**Task requirements:** Tell how many lines below include the word "adanya". Only the number should appear.

*** Information given Section Begins ***

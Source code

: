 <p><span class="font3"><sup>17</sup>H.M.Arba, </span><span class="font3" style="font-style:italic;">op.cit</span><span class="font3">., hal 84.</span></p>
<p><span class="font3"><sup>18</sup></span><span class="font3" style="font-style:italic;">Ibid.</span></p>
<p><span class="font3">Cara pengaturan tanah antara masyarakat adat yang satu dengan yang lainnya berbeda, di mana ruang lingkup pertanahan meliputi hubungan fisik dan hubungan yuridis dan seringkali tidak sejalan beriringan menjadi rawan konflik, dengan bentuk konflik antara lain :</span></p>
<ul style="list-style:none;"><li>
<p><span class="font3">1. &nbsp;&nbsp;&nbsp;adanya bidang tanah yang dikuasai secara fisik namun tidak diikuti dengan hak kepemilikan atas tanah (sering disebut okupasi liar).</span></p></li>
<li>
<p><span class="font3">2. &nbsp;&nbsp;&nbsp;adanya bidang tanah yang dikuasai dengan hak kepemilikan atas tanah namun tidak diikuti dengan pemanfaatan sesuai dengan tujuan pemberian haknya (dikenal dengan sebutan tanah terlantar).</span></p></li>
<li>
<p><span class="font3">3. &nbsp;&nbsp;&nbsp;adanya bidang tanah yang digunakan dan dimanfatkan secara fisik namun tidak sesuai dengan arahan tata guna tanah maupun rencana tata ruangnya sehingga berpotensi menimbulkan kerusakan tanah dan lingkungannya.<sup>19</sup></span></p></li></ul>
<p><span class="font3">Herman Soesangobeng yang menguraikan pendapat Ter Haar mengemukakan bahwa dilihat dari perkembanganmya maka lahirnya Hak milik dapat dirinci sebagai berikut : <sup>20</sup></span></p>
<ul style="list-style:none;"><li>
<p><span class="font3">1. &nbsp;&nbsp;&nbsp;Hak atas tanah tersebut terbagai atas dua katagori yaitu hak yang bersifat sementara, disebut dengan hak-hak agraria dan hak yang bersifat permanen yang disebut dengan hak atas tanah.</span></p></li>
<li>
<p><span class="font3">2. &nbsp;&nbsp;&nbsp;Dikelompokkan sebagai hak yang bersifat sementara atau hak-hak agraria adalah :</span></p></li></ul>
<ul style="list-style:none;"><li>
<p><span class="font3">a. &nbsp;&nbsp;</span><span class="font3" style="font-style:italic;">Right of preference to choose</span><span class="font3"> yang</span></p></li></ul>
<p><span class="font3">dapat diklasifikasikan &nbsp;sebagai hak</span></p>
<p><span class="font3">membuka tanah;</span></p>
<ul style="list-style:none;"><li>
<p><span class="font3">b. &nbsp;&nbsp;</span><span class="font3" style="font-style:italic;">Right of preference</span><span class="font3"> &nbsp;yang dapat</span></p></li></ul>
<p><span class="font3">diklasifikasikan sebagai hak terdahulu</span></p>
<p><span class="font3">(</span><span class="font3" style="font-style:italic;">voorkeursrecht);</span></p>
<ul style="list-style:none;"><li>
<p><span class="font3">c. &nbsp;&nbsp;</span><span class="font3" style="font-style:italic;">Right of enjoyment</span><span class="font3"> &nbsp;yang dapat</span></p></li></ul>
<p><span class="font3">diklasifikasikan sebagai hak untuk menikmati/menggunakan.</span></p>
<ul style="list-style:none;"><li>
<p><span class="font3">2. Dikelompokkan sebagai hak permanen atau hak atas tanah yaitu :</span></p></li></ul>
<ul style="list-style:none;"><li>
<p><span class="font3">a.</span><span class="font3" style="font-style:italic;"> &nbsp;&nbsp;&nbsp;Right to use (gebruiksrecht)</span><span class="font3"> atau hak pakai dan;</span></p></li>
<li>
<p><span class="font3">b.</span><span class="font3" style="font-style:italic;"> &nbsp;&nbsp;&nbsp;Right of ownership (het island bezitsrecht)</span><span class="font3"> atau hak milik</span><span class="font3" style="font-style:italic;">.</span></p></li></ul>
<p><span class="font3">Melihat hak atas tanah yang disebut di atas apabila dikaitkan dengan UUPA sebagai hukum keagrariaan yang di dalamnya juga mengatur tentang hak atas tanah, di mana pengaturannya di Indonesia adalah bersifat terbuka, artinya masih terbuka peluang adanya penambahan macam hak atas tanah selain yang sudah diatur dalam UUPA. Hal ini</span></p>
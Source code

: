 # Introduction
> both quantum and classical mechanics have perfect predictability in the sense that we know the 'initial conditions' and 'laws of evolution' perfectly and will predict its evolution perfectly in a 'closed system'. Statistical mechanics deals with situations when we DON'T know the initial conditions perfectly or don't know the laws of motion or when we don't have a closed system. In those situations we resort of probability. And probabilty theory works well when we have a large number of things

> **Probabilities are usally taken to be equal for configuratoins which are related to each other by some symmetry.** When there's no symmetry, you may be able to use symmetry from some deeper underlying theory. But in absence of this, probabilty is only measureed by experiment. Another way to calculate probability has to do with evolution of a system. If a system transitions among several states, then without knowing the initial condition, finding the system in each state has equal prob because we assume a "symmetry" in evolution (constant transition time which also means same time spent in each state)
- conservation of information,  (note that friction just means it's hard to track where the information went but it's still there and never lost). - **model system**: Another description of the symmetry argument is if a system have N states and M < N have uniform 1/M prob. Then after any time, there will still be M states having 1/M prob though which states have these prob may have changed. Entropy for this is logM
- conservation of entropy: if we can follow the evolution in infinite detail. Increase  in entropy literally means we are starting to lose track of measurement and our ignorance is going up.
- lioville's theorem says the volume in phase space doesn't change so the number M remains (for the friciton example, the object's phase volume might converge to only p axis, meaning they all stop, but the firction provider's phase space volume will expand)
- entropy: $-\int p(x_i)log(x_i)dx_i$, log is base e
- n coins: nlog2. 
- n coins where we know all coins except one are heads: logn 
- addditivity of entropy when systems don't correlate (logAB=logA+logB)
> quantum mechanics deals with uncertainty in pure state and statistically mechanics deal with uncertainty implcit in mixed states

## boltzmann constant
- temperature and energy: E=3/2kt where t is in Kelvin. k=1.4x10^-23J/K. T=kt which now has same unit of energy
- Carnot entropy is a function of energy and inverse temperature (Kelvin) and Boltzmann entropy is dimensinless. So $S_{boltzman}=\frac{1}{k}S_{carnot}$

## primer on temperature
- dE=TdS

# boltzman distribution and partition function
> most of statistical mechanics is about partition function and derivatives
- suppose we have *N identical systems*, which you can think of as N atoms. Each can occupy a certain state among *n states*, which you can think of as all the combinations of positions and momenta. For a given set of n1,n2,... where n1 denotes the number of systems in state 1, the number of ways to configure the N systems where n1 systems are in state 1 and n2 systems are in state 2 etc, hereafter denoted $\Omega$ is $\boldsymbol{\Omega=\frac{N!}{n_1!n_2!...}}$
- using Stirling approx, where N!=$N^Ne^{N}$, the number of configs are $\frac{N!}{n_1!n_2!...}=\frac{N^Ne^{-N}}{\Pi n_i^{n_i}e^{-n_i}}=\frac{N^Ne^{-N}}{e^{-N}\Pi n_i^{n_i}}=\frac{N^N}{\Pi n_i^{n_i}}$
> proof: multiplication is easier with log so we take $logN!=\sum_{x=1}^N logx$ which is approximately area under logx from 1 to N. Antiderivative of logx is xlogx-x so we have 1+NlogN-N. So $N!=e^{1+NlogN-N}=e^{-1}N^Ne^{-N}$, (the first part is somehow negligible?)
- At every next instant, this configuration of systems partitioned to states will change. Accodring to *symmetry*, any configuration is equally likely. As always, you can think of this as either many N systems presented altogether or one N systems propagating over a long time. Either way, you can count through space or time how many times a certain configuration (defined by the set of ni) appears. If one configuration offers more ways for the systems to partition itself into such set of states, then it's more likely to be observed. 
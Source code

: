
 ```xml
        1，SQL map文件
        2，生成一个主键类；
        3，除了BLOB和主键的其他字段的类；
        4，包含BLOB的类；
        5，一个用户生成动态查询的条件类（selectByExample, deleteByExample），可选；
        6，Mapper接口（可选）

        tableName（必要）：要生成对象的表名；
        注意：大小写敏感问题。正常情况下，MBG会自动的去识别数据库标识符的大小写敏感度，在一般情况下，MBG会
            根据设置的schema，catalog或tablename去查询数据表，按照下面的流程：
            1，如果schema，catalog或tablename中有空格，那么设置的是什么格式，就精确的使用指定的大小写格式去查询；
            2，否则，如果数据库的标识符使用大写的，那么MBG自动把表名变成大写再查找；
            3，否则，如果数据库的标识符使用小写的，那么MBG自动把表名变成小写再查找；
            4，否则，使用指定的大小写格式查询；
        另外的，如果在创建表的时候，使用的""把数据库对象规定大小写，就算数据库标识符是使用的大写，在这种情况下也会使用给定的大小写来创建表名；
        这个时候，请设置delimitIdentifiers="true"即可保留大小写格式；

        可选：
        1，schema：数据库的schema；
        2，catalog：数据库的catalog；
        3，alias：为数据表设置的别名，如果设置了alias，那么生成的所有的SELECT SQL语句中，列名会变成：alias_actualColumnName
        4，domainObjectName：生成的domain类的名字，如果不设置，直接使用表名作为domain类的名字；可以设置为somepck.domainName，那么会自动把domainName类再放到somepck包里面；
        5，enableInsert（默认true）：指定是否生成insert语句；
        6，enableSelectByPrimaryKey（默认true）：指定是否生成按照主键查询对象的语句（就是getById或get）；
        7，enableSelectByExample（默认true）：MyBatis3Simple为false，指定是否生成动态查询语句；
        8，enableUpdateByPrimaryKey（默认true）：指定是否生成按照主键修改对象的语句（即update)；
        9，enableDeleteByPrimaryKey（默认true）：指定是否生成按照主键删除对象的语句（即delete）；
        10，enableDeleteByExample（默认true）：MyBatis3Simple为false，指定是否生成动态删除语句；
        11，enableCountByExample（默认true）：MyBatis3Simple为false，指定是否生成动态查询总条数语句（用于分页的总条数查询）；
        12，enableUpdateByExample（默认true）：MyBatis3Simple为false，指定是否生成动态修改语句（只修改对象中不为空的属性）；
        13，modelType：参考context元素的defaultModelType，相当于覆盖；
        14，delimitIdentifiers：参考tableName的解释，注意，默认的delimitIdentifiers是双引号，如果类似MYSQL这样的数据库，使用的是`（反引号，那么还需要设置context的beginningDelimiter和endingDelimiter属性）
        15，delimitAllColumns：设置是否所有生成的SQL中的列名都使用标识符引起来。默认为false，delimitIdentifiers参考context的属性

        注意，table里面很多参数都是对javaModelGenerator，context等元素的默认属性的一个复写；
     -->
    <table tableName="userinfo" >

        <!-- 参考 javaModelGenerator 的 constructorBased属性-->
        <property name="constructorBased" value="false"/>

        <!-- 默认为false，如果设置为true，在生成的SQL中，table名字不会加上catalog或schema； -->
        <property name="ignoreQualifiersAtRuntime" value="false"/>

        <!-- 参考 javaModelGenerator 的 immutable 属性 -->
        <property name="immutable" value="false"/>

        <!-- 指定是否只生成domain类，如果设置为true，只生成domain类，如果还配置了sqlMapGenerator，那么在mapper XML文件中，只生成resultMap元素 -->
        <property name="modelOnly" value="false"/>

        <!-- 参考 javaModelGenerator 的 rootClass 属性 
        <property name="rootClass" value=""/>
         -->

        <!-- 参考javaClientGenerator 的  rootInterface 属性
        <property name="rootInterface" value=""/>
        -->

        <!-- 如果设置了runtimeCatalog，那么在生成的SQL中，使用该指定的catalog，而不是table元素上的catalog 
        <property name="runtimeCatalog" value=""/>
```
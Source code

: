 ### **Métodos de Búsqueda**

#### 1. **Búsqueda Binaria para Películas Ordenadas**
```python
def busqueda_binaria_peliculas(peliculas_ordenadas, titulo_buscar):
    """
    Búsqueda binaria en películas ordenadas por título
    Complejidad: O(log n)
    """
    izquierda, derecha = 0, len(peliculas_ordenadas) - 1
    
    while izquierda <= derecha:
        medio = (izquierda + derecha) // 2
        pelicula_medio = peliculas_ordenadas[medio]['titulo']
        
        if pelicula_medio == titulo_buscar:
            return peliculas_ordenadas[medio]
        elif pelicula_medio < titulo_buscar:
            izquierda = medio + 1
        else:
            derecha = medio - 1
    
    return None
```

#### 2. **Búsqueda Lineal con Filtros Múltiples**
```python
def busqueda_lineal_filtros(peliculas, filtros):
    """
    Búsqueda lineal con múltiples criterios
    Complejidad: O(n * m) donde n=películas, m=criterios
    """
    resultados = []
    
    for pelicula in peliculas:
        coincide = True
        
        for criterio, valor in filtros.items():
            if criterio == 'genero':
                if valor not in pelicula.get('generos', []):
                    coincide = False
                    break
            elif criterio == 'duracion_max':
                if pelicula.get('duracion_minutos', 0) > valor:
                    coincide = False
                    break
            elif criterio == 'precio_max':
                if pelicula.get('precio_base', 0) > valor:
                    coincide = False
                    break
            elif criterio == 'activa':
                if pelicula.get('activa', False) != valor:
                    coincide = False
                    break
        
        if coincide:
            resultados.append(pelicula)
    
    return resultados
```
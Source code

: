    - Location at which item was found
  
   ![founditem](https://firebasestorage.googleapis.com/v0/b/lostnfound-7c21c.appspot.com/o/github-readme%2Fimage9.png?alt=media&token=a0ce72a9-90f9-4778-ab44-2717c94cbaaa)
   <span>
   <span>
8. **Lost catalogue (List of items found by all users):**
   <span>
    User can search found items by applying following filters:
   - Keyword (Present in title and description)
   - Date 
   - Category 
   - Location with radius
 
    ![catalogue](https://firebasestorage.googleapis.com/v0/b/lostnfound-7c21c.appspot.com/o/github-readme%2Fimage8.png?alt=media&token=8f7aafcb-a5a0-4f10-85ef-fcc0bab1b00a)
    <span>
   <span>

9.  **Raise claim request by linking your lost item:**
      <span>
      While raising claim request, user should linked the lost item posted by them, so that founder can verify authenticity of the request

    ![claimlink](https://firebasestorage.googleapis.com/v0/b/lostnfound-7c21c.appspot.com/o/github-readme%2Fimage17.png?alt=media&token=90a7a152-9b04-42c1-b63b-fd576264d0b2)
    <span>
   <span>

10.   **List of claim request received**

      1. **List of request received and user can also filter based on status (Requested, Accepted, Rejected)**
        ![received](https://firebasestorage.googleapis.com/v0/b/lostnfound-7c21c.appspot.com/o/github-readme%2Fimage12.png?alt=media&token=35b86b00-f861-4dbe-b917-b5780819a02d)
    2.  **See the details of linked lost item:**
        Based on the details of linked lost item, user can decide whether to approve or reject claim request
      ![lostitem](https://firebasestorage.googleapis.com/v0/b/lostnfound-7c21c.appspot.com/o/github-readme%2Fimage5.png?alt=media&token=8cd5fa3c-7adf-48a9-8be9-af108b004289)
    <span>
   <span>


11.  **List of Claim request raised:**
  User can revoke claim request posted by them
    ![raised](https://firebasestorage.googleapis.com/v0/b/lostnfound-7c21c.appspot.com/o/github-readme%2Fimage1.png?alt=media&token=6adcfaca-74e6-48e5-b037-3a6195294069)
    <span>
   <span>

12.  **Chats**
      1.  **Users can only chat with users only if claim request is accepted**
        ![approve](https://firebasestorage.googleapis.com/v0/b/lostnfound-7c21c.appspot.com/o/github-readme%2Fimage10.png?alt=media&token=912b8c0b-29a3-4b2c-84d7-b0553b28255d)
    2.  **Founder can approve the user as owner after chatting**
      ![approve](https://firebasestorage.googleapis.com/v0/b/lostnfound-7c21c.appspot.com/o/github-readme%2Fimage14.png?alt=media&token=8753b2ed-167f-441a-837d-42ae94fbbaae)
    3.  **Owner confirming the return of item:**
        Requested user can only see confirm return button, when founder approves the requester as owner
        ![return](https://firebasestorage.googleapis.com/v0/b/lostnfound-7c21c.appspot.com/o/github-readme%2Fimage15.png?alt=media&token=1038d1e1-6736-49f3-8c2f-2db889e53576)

*** Information given Section Ends ***

**Output below:** 4